I hypothesize that HPV-negative OPSCC will present a worse prognosis, lower survival rates, and faster cancer development compared to HPV-positive OPSCC.

Results

Utilising OPSCC cancer genomics data analysis for conclusive analysis of the mortality of HPV-positive and HPV-negative OPSCC, I was able to evaluate my hypothesis (if it holds or is rejected).
From the total population of the publication- The mortality rate of HPV-positive OPSCC patients is 5/36 or 13.5% compared to the mortality rate of HPV-negative OPSCC patients which is 64/243 or 26.33%. Further per analysis, HPV-negative OPSCC patients usually undergo 80-140 mutations versus HPV-positive OPSCC patients who usually undergo 20-60 mutations.
Higher mutation load might give the HPV-negative patients much higher dysregulation of biology and thereby ability to survive and grow much more.
Finally, 100-month survival for HPV-positive OPSCC can be estimated to be 54.14% compared to the 100-month survival for HPV-negative OPSCC which is 19.83%.
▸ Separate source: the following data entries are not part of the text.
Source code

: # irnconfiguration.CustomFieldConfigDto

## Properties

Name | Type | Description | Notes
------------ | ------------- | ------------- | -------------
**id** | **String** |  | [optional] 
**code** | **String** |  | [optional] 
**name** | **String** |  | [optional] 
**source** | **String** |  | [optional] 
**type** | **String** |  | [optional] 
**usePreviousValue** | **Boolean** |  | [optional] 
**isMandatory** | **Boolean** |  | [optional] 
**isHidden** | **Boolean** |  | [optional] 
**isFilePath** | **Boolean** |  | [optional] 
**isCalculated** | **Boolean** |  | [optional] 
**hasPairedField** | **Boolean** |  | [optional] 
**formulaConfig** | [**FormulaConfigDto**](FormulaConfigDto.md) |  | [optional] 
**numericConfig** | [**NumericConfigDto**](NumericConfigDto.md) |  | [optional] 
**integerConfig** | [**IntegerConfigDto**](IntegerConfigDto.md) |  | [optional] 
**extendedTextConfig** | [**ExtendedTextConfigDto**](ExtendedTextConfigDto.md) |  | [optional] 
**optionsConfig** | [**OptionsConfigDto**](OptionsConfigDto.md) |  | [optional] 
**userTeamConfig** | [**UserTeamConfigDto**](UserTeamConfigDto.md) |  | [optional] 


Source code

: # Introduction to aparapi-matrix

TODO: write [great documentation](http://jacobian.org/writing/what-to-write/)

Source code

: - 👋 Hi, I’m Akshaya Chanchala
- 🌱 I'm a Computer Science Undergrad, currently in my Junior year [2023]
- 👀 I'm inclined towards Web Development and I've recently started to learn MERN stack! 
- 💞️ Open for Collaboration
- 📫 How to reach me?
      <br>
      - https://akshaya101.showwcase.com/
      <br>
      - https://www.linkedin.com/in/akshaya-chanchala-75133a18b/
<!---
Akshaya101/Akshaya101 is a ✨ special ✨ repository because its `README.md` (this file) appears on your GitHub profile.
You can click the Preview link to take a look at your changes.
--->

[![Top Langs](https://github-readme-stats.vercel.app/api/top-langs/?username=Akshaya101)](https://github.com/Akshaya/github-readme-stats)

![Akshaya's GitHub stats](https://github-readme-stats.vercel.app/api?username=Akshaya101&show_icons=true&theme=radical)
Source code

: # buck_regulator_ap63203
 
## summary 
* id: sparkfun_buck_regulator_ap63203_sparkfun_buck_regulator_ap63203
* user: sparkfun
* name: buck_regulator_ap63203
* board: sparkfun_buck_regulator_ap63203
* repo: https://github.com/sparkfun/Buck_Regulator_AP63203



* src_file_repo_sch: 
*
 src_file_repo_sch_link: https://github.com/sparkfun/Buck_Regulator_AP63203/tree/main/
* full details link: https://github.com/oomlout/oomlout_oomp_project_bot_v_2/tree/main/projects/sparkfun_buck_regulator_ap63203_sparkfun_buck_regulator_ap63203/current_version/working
Based on these KM plots, the 100-month survival for HPV-positive OPSCC can be estimated to be 54.14% compared to HPV-negative OPSCC which is 19.83%.

Conclusion

In conclusion, my hypothesis held true since I was able to prove that survival rates, survival duration and rate of oncogenesis in HPV-negative OPSCC is much higher than that of HPV-positive OPSCC. Additionally, although through biomedical intervention HPV-positive OPSCC patients can lead long and healthy lives, the same cannot be said about HPV-negative OPSCC, which brings to light the fact that we must now start focusing on specialized treatment for HPV-negative OPSCC to relief the world of a large percentage of deaths caused by OPSCC.